The British Chargé to Acting Secretary of State Loomis.

No. 113.]

Sir: I have received the instructions of His Majesty’s secretary of state for foreign affairs to call your attention, on behalf of the British subjects interested in the Santo Domingo Improvement Company and the companies allied to it, to the position of these companies as affected by the President’s order of March 28, 1905, providing for the collection and disposal of the Santo Domingo revenues.
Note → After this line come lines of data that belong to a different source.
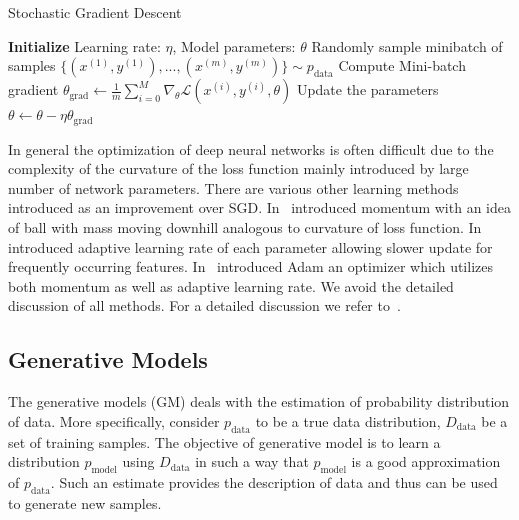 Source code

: \begin{algorithm}
\caption{Stochastic Gradient Descent}
\label{alg:grad_des}
\begin{algorithmic}
\State \textbf{Initialize} Learning rate: $\eta$, Model parameters: $\theta$
\Repeat
\State Randomly sample minibatch of samples $\{(x^{(1)},y^{(1)}),...,(x^{(m)},y^{(m)})\}\sim p_\text{data}$ 
\State Compute Mini-batch gradient $\theta_\text{grad} \leftarrow \frac{1}{m}\sum_{i=0}^M \nabla_{\theta}\mathcal{L}(x^{(i)}, y^{(i)},\theta)$
\State Update the parameters $\theta\leftarrow\theta - \eta \theta_\text{grad}$
\State
\end{algorithmic}
\end{algorithm}
In general the optimization of deep neural networks is often difficult due to the complexity of the curvature of the loss function mainly introduced by large number of network parameters. There are various other learning methods introduced as an improvement over SGD. In~\cite{qian1999momentum} introduced momentum with an idea of ball with mass moving downhill analogous to curvature of loss function. In~\cite{duchi2011adaptive} introduced adaptive learning rate of each parameter allowing slower update for frequently occurring features. In~\cite{kingma2014adam} introduced Adam an optimizer which utilizes both momentum as well as adaptive learning rate.
We avoid the detailed discussion of all methods. For a detailed discussion we refer to~\cite{Goodfellow-et-al-2016}.





\subsection{Generative Models}
\label{subsec:gm}
The generative models (GM) deals with the estimation of probability distribution of data. 
More specifically, consider $p_\text{data}$ to be a true data distribution, $D_\text{data}$ be a set of training samples. The objective of generative model is to learn a distribution $p_\text{model}$ using $D_\text{data}$ in such a way that $p_\text{model}$ is a good approximation of $p_\text{data}$. Such an estimate provides the description of data and thus can be used to generate new samples.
The British interests involved in the claims of the Improvement Company and its allied companies are, as you are aware, considerable, being estimated at one-third of the whole amount; and at the time when the United States Government was negotiating with the Santo Domingo Government on behalf of the companies, in 1901–2, the British Government, having at first expressed its willingness to take joint action with the United States Government should they desire it, subsequently sent instructions to the British chargé d’affaires at Santo Domingo to support the action of his American colleague. As a result of the intervention of the United States Government the amount of the indebtedness of the Dominican Republic to the companies was fixed by an agreement between the United States Government and the [Page 375] Dominican Government, dated January 31, 1903, at $4,500,000. The terms of payment were referred by this agreement to an international commission of arbitration, and in pursuance of the award rendered by that commission, on July 14, 1904, the revenues of the four Dominican ports of Puerto Plata, Samana, Sanchez, and Monte Christi, and of any other custom-houses that might be opened within a designated zone, were assigned as security for the payment of monthly installments of specified amount upon the debt to the companies; and at the time of the issue of the President’s order of March 28, 1905, financial agents appointed by the United. States were in possession of the customhouses of Puerto Plata and Monte Christi and collecting the revenues of these ports on behalf of the companies.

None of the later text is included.